Among the lines below, a stretch begins at the one with "create project from https://cli.angular.io/" and ends at the one with "Astro is an". Repeat that stretch exactly, ends included.

*** Opening of Data for processing ***

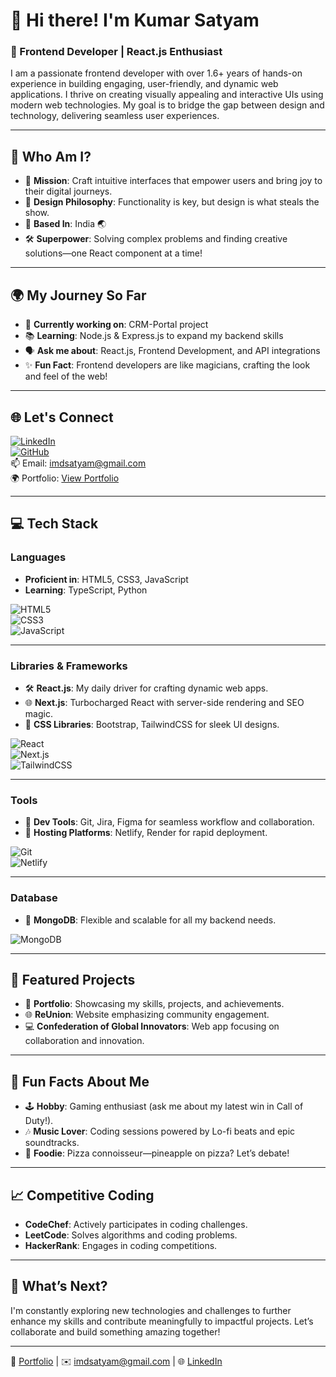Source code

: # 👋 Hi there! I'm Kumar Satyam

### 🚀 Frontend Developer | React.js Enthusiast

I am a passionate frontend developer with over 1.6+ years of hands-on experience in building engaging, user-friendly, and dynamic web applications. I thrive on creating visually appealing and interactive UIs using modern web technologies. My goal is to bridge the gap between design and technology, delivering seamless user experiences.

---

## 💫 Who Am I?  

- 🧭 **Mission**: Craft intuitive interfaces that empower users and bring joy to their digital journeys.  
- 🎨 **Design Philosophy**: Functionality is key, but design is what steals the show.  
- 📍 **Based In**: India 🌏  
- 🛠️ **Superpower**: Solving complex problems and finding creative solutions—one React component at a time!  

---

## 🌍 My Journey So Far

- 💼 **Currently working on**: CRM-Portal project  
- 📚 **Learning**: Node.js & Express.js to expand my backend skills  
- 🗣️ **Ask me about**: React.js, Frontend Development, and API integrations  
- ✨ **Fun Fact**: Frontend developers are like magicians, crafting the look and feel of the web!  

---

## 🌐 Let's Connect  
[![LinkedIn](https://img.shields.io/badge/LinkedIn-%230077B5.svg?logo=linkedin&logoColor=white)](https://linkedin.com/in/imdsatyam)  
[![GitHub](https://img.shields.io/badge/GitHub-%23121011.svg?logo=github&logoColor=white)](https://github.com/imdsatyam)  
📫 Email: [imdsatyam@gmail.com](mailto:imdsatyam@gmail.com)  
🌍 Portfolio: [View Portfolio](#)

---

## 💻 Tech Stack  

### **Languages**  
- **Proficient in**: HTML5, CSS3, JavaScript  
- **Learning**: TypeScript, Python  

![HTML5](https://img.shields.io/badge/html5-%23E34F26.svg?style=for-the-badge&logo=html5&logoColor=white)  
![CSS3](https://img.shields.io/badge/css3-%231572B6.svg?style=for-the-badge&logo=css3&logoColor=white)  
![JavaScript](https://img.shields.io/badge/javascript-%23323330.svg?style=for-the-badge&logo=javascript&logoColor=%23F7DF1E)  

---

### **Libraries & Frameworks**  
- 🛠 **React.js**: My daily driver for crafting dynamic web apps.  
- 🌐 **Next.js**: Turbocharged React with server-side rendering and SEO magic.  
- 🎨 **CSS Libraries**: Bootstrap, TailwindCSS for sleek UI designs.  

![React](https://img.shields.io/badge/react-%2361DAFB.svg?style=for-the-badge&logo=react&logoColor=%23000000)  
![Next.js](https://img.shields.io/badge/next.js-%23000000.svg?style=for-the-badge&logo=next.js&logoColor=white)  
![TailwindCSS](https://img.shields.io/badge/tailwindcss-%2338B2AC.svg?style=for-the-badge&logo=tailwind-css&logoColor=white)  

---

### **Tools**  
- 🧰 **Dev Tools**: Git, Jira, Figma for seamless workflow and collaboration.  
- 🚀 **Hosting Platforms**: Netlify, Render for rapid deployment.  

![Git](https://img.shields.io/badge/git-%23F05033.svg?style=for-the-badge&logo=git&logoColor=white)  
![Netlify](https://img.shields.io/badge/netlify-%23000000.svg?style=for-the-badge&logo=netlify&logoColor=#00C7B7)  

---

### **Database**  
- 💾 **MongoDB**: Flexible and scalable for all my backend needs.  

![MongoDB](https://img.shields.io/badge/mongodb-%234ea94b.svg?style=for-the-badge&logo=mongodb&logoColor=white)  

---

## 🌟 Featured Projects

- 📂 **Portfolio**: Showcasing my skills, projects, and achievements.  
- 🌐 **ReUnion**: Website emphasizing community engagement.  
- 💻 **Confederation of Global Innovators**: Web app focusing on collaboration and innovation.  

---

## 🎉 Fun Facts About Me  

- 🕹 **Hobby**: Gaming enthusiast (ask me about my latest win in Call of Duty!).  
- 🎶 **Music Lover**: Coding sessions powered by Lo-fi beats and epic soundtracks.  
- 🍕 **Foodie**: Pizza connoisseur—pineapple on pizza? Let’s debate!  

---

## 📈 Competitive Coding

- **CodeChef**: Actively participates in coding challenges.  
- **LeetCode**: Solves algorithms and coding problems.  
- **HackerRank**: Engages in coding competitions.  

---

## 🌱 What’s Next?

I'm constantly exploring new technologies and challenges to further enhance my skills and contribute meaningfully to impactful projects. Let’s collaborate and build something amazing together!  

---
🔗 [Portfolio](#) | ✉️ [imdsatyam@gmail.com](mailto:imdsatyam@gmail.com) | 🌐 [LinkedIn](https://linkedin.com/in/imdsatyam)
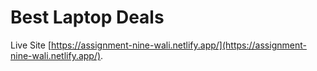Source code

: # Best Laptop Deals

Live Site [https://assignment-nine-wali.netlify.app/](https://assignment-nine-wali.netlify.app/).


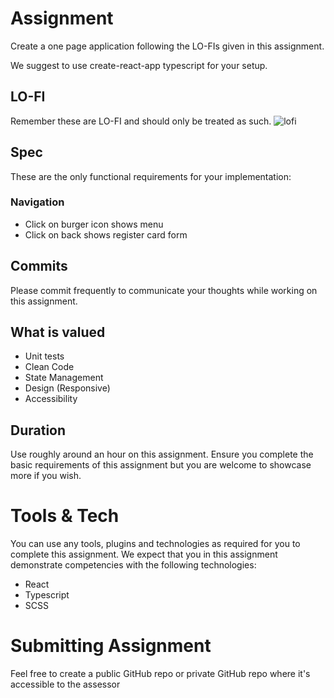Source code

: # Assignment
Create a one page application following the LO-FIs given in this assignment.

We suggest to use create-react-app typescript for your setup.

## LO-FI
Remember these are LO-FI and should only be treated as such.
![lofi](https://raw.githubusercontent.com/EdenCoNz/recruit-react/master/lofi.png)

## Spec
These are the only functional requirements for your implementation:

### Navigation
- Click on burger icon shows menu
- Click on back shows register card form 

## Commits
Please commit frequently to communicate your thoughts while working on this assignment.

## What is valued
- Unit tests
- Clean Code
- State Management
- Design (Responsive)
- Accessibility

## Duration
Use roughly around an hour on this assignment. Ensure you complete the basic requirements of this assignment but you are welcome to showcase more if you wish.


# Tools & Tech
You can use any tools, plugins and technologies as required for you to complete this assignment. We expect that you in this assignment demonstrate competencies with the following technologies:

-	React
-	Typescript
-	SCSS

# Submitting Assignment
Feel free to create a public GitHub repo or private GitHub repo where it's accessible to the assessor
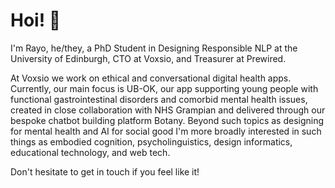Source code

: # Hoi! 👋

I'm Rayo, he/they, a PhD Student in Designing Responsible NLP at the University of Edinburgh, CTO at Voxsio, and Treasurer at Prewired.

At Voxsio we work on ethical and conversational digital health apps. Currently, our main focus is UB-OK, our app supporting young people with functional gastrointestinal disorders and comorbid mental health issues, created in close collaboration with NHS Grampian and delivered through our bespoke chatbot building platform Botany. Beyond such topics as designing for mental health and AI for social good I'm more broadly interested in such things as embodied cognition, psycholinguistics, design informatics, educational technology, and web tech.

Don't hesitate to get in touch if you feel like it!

*** Close of Data for processing ***
*** Opening of Data for processing ***

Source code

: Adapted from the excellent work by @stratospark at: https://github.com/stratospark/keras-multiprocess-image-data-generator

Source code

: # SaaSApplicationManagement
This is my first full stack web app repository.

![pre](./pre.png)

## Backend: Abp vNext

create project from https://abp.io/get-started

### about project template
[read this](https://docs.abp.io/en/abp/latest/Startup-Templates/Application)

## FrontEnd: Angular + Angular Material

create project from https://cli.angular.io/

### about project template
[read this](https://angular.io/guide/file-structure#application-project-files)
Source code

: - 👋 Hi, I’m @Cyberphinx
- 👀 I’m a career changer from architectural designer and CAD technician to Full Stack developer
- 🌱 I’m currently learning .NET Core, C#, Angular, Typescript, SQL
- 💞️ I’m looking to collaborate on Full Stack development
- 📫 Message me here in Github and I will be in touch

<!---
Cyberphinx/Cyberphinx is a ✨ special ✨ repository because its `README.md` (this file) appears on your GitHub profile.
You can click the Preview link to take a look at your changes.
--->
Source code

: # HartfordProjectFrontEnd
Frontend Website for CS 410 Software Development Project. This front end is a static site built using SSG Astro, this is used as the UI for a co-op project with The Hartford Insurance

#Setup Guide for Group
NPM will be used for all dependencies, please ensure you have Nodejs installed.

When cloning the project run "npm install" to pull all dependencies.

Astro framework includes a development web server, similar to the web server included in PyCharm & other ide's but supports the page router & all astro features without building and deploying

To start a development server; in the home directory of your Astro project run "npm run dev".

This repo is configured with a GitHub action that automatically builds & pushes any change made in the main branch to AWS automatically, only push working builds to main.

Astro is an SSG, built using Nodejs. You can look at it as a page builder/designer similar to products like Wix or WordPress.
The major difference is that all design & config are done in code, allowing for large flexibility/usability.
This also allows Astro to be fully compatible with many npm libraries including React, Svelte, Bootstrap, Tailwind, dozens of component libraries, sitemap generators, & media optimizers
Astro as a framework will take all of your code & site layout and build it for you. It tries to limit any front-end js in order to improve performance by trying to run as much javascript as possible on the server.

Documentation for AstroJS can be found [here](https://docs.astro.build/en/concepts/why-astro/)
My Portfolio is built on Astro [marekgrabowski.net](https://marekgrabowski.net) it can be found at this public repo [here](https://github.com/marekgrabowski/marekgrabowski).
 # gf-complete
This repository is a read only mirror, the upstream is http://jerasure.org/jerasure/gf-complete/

*** Close of Data for processing ***

## Finished exercise
create project from https://cli.angular.io/

### about project template
[read this](https://angular.io/guide/file-structure#application-project-files)
Source code

: - 👋 Hi, I’m @Cyberphinx
- 👀 I’m a career changer from architectural designer and CAD technician to Full Stack developer
- 🌱 I’m currently learning .NET Core, C#, Angular, Typescript, SQL
- 💞️ I’m looking to collaborate on Full Stack development
- 📫 Message me here in Github and I will be in touch

<!---
Cyberphinx/Cyberphinx is a ✨ special ✨ repository because its `README.md` (this file) appears on your GitHub profile.
You can click the Preview link to take a look at your changes.
--->
Source code

: # HartfordProjectFrontEnd
Frontend Website for CS 410 Software Development Project. This front end is a static site built using SSG Astro, this is used as the UI for a co-op project with The Hartford Insurance

#Setup Guide for Group
NPM will be used for all dependencies, please ensure you have Nodejs installed.

When cloning the project run "npm install" to pull all dependencies.

Astro framework includes a development web server, similar to the web server included in PyCharm & other ide's but supports the page router & all astro features without building and deploying

To start a development server; in the home directory of your Astro project run "npm run dev".

This repo is configured with a GitHub action that automatically builds & pushes any change made in the main branch to AWS automatically, only push working builds to main.

Astro is an SSG, built using Nodejs. You can look at it as a page builder/designer similar to products like Wix or WordPress.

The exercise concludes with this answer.